# Exercise goal
Write out, word for word, only the data from its first line to the line containing "The proposed framework".

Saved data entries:
────

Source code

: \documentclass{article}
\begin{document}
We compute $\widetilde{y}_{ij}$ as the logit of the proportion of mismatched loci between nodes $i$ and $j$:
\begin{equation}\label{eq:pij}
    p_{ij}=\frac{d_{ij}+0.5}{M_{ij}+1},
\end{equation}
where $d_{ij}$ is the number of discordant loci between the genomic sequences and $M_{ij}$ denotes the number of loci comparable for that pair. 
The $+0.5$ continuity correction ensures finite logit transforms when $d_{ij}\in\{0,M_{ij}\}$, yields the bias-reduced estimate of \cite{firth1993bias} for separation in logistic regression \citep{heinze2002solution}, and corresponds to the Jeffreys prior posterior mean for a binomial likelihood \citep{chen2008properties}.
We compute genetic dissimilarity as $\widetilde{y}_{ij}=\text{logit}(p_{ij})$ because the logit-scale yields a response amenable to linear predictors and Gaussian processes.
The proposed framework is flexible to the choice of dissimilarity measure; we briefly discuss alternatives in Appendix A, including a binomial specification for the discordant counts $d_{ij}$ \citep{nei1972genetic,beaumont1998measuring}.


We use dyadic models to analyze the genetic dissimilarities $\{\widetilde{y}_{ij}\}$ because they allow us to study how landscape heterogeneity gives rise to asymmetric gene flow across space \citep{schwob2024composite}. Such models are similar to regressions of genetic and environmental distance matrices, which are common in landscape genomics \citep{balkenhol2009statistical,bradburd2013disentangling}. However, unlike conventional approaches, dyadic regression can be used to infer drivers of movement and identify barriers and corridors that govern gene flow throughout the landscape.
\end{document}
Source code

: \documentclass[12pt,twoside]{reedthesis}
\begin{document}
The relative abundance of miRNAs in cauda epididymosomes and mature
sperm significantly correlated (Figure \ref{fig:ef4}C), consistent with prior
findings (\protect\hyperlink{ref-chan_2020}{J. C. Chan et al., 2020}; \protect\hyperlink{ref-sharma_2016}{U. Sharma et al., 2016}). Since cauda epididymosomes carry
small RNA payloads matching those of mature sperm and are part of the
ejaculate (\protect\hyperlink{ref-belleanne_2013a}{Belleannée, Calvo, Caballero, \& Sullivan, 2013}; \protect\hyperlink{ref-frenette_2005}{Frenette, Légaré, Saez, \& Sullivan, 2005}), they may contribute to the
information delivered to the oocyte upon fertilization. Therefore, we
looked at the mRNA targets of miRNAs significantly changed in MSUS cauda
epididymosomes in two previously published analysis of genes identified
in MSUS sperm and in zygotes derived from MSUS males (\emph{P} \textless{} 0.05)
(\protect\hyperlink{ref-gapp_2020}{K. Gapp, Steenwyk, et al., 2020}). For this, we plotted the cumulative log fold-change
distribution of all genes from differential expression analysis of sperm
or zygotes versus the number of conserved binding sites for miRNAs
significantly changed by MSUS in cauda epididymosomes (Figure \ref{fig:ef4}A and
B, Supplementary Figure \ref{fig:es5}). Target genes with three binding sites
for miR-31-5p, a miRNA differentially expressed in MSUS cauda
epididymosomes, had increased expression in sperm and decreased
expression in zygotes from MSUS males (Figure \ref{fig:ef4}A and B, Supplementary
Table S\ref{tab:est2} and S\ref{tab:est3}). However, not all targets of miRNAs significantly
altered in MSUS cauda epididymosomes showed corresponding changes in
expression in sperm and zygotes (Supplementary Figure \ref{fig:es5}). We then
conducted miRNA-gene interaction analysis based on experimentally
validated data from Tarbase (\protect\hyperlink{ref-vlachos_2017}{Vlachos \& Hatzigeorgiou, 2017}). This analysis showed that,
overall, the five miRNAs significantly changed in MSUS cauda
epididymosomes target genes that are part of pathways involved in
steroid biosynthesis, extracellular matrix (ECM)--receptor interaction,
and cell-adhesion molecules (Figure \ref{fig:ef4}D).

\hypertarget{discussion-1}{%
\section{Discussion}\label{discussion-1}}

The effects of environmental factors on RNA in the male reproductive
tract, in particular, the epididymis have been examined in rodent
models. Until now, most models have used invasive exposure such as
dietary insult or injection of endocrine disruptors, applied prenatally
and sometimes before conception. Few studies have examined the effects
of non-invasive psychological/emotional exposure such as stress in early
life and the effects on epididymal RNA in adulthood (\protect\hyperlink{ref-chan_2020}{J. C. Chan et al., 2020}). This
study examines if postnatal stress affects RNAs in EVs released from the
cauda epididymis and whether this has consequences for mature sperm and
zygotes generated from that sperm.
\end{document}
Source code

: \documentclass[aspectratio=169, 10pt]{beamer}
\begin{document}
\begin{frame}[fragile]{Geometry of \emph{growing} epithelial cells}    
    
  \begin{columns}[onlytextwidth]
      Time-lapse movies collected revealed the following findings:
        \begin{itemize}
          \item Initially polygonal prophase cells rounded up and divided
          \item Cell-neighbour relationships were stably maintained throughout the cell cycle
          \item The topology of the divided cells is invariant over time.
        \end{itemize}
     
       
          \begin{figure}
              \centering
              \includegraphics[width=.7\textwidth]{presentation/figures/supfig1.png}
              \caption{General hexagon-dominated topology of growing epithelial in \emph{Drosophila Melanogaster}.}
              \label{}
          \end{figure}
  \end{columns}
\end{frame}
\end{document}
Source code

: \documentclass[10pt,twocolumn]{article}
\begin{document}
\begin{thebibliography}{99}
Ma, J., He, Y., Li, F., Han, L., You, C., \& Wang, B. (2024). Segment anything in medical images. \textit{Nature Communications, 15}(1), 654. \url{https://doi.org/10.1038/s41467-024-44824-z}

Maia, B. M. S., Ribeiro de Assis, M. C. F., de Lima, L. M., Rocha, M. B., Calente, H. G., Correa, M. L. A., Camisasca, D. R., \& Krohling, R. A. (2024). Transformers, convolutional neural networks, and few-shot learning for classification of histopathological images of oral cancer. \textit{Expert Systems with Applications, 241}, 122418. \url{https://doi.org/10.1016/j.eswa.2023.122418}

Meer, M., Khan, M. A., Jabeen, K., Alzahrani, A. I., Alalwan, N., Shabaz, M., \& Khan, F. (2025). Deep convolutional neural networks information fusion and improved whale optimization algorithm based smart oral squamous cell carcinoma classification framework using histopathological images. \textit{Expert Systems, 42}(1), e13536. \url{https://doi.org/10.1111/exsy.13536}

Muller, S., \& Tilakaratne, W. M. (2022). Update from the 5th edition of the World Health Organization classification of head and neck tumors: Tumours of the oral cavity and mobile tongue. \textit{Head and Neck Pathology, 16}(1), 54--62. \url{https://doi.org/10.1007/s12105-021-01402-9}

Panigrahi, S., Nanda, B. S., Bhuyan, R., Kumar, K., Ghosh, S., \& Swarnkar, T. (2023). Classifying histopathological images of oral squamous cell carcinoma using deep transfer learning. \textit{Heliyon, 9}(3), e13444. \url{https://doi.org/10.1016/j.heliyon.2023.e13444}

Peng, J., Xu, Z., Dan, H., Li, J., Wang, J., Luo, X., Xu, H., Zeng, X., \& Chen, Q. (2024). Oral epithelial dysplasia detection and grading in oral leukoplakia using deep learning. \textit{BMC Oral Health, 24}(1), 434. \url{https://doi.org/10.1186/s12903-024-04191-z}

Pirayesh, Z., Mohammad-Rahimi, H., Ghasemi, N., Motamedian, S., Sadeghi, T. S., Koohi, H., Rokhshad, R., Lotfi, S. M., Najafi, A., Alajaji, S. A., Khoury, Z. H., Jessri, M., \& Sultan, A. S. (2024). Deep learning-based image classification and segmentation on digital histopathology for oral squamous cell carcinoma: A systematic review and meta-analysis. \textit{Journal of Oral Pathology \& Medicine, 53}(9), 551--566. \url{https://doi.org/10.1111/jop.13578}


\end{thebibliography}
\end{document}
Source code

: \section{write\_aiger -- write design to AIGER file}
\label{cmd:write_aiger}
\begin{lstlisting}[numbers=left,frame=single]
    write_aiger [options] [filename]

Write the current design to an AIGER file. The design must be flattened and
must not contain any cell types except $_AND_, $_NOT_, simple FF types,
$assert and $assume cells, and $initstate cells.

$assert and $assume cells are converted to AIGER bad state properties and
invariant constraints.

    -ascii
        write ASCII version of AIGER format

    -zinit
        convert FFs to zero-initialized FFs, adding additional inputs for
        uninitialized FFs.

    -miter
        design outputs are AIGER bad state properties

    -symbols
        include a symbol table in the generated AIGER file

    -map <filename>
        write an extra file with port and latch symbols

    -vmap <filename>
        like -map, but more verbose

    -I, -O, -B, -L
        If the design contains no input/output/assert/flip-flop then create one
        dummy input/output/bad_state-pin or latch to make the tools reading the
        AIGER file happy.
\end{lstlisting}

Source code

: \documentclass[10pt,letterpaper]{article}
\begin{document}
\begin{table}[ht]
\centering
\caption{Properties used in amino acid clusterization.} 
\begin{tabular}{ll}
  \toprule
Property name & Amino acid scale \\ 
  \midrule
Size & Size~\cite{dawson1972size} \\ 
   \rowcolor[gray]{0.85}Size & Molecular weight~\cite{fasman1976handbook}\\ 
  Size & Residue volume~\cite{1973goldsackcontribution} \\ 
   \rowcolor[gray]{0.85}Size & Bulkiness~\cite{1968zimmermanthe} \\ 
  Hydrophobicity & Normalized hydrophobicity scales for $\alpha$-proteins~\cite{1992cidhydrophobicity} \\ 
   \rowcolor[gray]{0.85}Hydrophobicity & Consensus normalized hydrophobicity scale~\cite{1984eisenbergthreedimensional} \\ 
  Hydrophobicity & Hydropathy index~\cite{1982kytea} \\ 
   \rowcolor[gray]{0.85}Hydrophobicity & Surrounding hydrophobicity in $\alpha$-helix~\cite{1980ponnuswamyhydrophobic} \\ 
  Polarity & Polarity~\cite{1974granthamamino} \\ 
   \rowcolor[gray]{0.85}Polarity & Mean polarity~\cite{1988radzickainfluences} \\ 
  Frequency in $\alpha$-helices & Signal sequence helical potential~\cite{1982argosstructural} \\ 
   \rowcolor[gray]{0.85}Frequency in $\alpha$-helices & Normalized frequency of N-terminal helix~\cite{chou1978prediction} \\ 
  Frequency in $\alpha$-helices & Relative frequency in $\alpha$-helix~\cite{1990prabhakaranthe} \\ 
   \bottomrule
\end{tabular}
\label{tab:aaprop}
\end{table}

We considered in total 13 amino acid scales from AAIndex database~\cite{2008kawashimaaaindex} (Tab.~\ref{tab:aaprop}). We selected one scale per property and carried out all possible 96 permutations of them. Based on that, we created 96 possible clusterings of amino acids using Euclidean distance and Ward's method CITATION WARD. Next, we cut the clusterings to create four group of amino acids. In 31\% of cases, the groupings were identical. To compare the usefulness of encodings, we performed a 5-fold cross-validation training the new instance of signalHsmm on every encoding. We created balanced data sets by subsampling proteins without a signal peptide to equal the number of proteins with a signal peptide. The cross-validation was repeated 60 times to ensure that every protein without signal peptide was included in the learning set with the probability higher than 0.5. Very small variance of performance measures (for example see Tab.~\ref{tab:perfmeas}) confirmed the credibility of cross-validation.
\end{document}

────

# Answer to this task
Source code

: \documentclass{article}
\begin{document}
We compute $\widetilde{y}_{ij}$ as the logit of the proportion of mismatched loci between nodes $i$ and $j$:
\begin{equation}\label{eq:pij}
    p_{ij}=\frac{d_{ij}+0.5}{M_{ij}+1},
\end{equation}
where $d_{ij}$ is the number of discordant loci between the genomic sequences and $M_{ij}$ denotes the number of loci comparable for that pair. 
The $+0.5$ continuity correction ensures finite logit transforms when $d_{ij}\in\{0,M_{ij}\}$, yields the bias-reduced estimate of \cite{firth1993bias} for separation in logistic regression \citep{heinze2002solution}, and corresponds to the Jeffreys prior posterior mean for a binomial likelihood \citep{chen2008properties}.
We compute genetic dissimilarity as $\widetilde{y}_{ij}=\text{logit}(p_{ij})$ because the logit-scale yields a response amenable to linear predictors and Gaussian processes.
The proposed framework is flexible to the choice of dissimilarity measure; we briefly discuss alternatives in Appendix A, including a binomial specification for the discordant counts $d_{ij}$ \citep{nei1972genetic,beaumont1998measuring}.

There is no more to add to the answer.